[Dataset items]
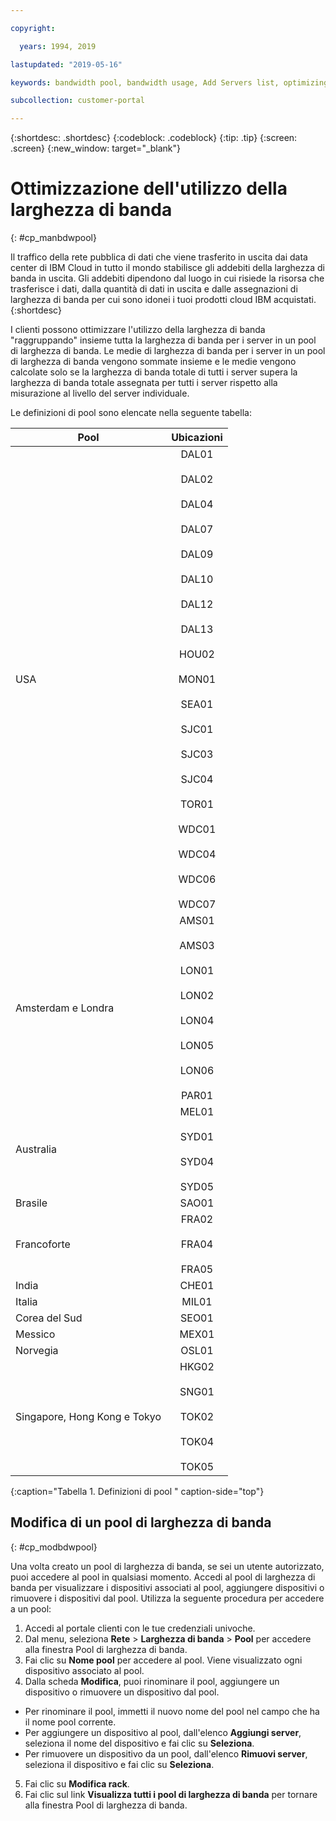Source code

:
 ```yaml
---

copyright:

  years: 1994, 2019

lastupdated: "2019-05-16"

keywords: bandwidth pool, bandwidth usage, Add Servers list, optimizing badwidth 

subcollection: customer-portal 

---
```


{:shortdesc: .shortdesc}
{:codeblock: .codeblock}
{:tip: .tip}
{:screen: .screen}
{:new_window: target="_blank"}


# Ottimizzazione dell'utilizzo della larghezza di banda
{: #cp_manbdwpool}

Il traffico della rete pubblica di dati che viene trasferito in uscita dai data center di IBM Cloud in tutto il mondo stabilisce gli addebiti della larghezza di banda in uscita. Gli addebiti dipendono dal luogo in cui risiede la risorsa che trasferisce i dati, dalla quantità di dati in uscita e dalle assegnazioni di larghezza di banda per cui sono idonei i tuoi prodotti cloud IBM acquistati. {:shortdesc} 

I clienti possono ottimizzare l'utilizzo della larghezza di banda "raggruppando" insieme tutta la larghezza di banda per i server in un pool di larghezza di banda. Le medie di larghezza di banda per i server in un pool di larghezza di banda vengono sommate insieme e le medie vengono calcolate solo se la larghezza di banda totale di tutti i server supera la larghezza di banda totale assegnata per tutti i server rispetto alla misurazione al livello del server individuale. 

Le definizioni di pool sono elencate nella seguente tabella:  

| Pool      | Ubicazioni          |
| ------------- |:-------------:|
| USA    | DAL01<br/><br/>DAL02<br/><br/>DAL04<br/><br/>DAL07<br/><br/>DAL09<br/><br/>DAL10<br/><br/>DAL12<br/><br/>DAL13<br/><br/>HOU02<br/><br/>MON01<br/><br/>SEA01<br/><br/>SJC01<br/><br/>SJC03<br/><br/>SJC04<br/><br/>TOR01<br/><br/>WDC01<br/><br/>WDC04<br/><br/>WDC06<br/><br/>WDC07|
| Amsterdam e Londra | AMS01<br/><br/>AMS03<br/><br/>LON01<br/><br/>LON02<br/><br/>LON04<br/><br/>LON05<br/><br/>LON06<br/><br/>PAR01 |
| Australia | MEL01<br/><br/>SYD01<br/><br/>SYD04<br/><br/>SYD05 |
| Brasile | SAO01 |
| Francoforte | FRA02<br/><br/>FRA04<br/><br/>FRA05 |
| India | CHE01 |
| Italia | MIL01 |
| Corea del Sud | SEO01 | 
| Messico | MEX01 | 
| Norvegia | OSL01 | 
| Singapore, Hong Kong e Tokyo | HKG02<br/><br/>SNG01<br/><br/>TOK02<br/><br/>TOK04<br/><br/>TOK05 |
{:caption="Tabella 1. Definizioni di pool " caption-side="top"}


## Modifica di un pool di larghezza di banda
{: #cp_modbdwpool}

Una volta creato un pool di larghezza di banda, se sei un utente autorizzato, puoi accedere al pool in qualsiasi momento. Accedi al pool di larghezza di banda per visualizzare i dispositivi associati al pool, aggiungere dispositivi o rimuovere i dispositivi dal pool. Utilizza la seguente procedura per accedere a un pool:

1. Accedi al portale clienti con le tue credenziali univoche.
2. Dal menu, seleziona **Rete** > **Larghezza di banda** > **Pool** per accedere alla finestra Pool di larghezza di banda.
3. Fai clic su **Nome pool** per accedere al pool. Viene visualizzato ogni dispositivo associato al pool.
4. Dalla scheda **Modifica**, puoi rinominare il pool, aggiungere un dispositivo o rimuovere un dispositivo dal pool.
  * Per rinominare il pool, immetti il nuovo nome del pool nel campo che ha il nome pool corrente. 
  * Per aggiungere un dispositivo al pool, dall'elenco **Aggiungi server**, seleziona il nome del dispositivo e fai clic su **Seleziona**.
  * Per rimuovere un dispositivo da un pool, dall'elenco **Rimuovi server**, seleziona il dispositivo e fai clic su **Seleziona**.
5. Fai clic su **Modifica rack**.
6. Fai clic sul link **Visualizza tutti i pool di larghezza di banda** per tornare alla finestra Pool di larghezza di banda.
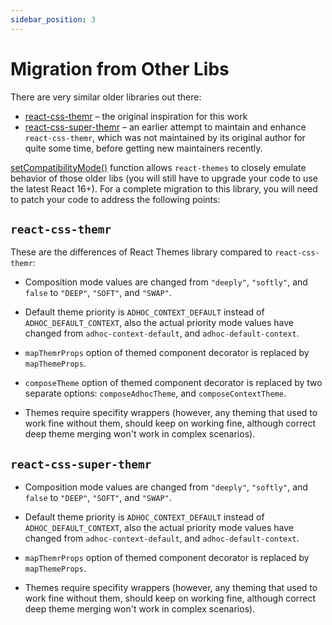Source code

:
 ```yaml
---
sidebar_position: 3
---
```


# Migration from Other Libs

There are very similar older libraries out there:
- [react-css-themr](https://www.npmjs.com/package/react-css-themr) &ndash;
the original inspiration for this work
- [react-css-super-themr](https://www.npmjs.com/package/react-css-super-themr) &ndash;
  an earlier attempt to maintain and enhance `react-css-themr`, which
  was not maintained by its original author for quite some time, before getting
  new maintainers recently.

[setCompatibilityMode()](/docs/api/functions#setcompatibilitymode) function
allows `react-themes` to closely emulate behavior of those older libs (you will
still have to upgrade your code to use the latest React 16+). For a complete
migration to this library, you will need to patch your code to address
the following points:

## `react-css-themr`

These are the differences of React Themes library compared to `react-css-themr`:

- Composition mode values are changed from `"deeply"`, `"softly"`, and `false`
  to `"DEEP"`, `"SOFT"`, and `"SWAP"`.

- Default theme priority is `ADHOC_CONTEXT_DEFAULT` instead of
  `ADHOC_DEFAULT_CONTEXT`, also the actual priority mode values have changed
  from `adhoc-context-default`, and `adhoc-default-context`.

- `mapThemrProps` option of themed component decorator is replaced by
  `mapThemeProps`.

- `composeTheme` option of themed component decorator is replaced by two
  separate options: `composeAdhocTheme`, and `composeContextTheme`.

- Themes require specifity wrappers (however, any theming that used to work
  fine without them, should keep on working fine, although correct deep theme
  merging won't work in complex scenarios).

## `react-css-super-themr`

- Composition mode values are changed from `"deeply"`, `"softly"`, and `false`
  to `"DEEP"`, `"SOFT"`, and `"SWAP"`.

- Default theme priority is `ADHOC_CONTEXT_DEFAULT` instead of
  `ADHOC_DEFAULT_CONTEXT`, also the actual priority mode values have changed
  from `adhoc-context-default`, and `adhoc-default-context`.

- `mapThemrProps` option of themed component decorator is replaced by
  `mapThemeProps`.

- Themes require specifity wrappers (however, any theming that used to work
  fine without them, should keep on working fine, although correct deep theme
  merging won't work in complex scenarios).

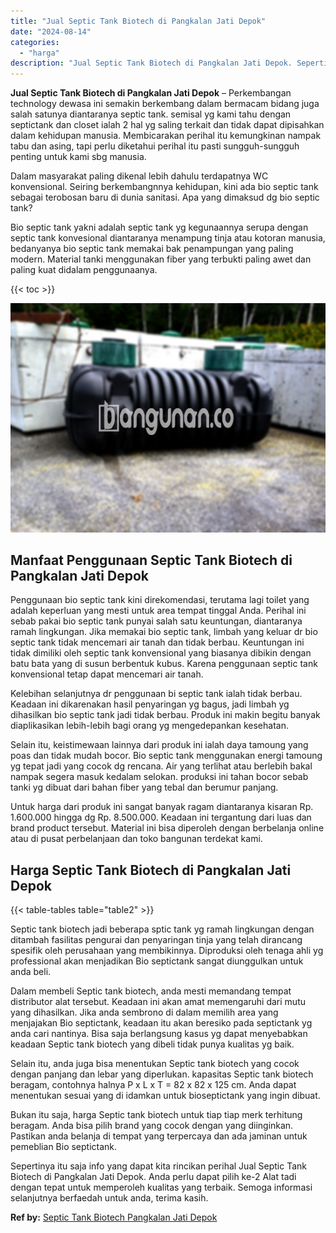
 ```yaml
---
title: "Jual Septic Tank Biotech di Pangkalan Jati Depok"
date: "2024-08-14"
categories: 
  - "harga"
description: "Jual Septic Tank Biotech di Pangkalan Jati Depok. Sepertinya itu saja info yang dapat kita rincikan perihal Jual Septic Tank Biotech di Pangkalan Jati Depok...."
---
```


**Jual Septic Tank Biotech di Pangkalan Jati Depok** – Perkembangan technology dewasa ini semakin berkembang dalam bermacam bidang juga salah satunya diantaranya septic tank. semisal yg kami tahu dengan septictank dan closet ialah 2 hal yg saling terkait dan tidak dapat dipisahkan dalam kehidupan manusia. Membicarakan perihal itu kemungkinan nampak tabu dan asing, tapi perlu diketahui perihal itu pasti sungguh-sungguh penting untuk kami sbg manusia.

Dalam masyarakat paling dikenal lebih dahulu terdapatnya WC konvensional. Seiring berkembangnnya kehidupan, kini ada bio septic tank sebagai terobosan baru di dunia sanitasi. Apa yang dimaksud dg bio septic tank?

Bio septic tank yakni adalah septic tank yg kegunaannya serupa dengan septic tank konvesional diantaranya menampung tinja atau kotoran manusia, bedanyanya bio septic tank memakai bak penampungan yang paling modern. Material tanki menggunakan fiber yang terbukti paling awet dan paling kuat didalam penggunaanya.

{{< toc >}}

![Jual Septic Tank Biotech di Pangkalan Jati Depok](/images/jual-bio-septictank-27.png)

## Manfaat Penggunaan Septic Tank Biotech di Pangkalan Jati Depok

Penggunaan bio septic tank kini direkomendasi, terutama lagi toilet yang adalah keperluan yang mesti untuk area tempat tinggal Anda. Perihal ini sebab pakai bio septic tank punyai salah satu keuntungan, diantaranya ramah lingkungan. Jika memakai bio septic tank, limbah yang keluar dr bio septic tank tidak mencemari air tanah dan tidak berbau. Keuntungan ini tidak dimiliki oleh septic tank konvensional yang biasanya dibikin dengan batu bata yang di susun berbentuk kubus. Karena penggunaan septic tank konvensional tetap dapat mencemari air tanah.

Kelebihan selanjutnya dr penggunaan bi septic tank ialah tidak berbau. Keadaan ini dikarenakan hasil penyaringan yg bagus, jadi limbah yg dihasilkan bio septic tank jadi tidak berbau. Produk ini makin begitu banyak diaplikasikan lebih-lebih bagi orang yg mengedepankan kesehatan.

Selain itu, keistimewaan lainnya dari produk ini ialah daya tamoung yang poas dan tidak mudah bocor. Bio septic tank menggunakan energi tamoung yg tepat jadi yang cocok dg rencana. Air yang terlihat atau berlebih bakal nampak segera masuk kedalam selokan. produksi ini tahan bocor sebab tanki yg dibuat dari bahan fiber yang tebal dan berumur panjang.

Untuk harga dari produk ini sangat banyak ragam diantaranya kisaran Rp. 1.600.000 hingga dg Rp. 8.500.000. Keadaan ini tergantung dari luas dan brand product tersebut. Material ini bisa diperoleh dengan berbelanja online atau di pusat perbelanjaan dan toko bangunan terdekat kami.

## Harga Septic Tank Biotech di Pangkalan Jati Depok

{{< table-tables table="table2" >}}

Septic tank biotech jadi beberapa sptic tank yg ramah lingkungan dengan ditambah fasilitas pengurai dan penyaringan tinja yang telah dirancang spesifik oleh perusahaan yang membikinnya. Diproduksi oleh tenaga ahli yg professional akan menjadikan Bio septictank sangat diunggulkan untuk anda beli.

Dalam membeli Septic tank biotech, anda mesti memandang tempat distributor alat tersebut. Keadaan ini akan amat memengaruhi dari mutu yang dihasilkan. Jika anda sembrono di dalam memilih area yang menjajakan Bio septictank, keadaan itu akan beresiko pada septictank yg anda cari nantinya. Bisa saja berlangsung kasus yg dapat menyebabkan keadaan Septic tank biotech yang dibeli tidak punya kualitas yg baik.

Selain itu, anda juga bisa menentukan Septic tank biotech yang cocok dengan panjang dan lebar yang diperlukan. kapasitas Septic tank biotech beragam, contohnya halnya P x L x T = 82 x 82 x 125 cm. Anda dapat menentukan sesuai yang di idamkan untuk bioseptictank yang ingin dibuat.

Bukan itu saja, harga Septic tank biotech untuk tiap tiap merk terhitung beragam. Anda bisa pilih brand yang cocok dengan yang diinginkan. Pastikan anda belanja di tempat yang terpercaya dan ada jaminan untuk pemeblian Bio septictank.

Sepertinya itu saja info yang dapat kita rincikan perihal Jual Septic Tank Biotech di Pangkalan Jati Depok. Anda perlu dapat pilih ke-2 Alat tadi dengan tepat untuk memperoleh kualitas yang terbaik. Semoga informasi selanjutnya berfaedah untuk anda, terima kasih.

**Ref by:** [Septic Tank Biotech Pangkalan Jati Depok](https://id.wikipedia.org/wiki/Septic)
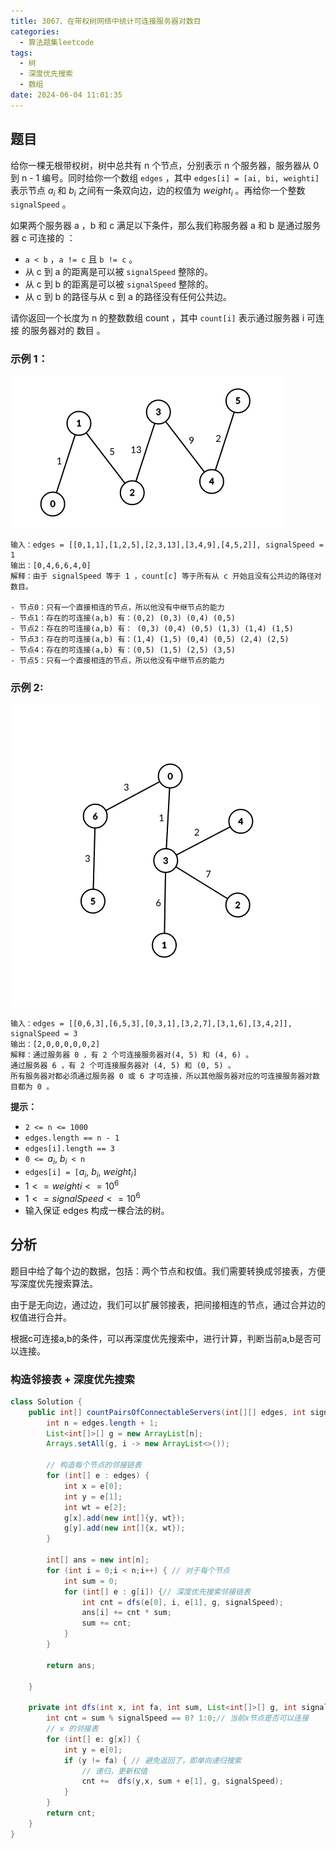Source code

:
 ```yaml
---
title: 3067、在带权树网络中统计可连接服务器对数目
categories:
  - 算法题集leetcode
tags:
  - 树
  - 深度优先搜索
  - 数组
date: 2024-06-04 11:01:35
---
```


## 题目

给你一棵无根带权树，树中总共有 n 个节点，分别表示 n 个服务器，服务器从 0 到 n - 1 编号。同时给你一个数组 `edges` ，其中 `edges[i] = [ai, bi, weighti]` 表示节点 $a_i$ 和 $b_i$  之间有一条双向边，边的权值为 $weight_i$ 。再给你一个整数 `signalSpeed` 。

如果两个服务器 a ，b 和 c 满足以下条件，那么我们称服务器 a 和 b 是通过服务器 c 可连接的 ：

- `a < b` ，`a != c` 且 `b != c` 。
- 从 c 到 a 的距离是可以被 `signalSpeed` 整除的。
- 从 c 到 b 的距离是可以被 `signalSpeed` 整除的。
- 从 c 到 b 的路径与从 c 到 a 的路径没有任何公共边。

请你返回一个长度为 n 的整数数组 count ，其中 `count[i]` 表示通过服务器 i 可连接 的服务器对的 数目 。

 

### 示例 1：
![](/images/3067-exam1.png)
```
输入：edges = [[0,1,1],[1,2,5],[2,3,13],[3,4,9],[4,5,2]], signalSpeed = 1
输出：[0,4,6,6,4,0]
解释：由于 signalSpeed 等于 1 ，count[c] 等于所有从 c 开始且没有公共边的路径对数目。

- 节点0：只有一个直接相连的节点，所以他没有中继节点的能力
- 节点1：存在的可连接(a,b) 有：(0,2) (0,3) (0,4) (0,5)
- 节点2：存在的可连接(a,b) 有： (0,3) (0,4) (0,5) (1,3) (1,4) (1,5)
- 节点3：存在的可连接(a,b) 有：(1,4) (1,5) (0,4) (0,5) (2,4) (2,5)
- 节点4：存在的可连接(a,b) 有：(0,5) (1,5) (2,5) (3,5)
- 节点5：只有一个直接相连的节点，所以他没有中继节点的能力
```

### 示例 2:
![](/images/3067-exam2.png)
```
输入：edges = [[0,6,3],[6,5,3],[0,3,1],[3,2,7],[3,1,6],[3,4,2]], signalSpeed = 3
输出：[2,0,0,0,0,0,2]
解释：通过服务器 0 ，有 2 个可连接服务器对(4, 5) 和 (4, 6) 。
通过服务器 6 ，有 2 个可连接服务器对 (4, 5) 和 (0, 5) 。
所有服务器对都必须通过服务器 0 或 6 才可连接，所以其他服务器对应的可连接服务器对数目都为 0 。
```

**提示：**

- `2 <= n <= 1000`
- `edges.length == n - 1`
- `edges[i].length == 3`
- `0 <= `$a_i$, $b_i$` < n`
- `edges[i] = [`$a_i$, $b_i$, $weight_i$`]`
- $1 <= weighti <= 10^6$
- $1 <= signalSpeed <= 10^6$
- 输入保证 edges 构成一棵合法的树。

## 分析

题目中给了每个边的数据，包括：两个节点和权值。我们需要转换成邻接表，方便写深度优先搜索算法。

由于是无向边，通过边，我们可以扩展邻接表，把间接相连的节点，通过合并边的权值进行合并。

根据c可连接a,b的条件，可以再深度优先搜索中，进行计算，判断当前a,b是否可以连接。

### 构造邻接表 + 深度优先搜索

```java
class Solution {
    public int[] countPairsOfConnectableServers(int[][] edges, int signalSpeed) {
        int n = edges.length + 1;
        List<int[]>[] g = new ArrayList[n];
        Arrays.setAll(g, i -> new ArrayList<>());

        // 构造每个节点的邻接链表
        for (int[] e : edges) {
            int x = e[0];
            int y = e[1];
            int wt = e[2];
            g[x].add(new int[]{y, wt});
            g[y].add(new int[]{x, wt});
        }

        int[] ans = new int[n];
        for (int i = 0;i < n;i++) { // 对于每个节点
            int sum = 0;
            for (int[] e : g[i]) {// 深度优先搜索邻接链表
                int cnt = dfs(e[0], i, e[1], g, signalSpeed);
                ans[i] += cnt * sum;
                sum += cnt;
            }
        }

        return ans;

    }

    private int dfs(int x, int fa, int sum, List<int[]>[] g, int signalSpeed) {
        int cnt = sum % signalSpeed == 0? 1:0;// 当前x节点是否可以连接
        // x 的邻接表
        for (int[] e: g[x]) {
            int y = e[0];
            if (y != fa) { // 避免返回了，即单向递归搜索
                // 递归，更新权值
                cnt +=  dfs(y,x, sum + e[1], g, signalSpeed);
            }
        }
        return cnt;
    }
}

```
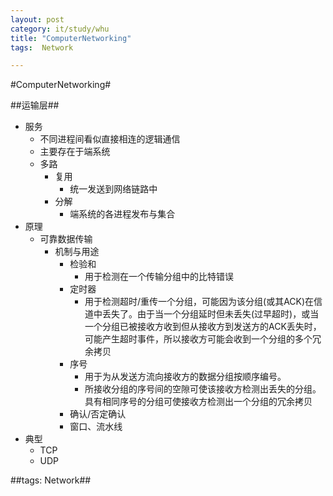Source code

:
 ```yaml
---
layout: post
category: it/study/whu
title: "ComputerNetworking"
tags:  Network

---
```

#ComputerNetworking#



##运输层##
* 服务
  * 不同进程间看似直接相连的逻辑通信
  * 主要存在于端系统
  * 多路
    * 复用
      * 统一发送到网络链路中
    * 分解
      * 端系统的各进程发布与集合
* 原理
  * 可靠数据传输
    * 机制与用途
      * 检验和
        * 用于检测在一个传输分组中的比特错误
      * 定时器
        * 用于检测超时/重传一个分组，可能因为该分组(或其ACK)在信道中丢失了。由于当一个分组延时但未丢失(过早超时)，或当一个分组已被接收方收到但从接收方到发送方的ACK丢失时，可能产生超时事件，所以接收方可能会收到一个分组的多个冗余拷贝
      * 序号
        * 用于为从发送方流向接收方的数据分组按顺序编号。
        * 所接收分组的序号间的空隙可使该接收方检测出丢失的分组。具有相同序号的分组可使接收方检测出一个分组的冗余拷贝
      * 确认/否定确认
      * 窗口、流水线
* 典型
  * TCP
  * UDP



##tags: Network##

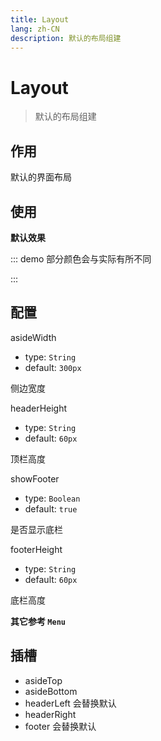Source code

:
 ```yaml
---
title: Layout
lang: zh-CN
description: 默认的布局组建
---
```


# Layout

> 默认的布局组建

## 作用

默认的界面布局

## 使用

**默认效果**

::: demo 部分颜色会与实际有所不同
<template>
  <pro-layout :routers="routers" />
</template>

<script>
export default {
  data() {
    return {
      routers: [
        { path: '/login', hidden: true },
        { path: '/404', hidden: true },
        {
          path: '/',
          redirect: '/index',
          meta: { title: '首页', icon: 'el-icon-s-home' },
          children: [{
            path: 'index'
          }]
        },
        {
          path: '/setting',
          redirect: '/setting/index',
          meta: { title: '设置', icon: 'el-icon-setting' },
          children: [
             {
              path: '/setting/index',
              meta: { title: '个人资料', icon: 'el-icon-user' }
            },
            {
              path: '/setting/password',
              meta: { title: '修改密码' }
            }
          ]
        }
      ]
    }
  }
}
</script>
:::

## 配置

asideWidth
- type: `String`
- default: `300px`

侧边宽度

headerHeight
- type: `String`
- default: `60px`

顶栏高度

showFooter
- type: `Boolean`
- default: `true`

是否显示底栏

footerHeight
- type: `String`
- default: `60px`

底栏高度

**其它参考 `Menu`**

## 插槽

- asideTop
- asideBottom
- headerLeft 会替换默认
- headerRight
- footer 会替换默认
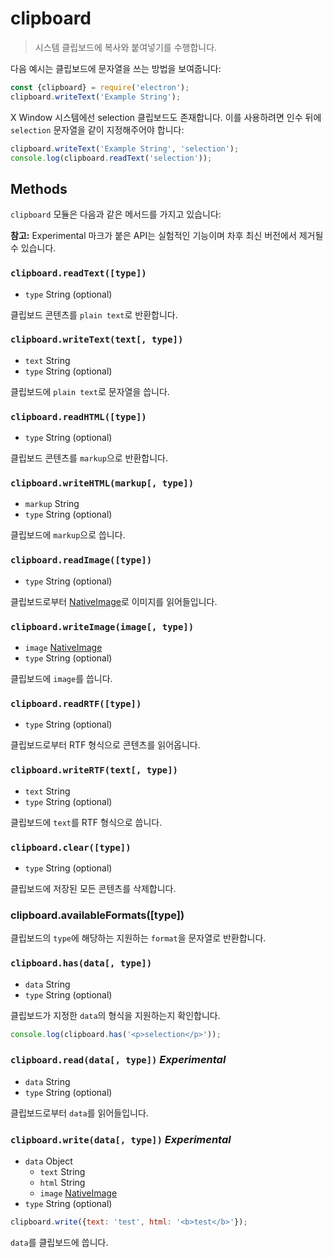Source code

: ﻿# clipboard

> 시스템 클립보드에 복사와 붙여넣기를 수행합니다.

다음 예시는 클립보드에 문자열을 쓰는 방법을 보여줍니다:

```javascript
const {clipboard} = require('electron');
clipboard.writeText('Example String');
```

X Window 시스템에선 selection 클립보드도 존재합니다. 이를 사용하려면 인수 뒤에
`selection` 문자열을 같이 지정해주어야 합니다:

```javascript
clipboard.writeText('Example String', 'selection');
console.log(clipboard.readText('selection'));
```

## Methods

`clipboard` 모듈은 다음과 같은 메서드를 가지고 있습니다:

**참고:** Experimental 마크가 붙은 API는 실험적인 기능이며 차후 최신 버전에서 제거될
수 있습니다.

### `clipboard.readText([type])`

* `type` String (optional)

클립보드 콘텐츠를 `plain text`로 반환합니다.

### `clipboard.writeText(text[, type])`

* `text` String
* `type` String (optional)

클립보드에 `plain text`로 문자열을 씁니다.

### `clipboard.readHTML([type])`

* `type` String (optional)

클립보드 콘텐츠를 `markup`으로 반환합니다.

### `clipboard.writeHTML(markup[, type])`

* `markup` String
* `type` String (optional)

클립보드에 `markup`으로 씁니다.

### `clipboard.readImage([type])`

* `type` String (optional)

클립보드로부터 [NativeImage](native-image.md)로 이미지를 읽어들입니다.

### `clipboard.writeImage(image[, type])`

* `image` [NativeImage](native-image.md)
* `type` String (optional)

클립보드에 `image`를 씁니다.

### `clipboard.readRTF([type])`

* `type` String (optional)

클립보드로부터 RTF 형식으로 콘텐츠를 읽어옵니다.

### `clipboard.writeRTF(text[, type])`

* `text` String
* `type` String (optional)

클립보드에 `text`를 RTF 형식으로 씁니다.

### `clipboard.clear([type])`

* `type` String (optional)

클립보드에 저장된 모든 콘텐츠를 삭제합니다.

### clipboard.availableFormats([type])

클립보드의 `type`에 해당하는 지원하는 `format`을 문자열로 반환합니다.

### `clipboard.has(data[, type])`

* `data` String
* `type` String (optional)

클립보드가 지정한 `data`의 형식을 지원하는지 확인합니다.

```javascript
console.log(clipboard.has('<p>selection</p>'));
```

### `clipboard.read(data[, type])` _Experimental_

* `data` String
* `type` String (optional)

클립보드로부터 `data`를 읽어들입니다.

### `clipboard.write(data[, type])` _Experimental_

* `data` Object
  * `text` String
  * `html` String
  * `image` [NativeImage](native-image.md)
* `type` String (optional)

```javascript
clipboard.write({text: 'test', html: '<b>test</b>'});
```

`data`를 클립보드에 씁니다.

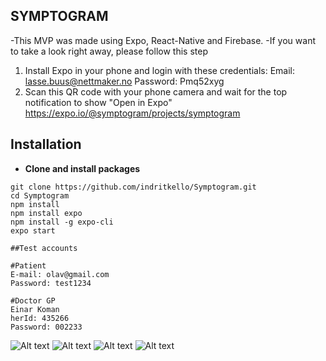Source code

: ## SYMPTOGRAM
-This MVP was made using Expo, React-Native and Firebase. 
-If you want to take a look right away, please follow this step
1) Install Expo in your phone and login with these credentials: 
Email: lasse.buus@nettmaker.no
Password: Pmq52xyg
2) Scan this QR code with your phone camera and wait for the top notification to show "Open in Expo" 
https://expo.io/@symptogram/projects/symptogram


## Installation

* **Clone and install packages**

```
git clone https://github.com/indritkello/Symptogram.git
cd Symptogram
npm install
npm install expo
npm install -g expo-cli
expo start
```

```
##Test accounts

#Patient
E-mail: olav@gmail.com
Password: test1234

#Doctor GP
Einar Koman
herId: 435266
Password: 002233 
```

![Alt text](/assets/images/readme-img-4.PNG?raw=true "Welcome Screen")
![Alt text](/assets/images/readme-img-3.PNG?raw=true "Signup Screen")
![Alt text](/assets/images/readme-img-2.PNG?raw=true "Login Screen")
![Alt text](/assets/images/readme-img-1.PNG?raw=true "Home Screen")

* The problem: List every line above that contains the word "Pangkalan".

* Output:
title: "Jual Septic Tank Biotech di Pangkalan Jati Depok"
description: "Jual Septic Tank Biotech di Pangkalan Jati Depok. Sepertinya itu saja info yang dapat kita rincikan perihal Jual Septic Tank Biotech di Pangkalan Jati Depok...."
**Jual Septic Tank Biotech di Pangkalan Jati Depok** – Perkembangan technology dewasa ini semakin berkembang dalam bermacam bidang juga salah satunya diantaranya septic tank. semisal yg kami tahu dengan septictank dan closet ialah 2 hal yg saling terkait dan tidak dapat dipisahkan dalam kehidupan manusia. Membicarakan perihal itu kemungkinan nampak tabu dan asing, tapi perlu diketahui perihal itu pasti sungguh-sungguh penting untuk kami sbg manusia.
![Jual Septic Tank Biotech di Pangkalan Jati Depok](/images/jual-bio-septictank-27.png)
## Manfaat Penggunaan Septic Tank Biotech di Pangkalan Jati Depok
## Harga Septic Tank Biotech di Pangkalan Jati Depok
Sepertinya itu saja info yang dapat kita rincikan perihal Jual Septic Tank Biotech di Pangkalan Jati Depok. Anda perlu dapat pilih ke-2 Alat tadi dengan tepat untuk memperoleh kualitas yang terbaik. Semoga informasi selanjutnya berfaedah untuk anda, terima kasih.
**Ref by:** [Septic Tank Biotech Pangkalan Jati Depok](https://id.wikipedia.org/wiki/Septic)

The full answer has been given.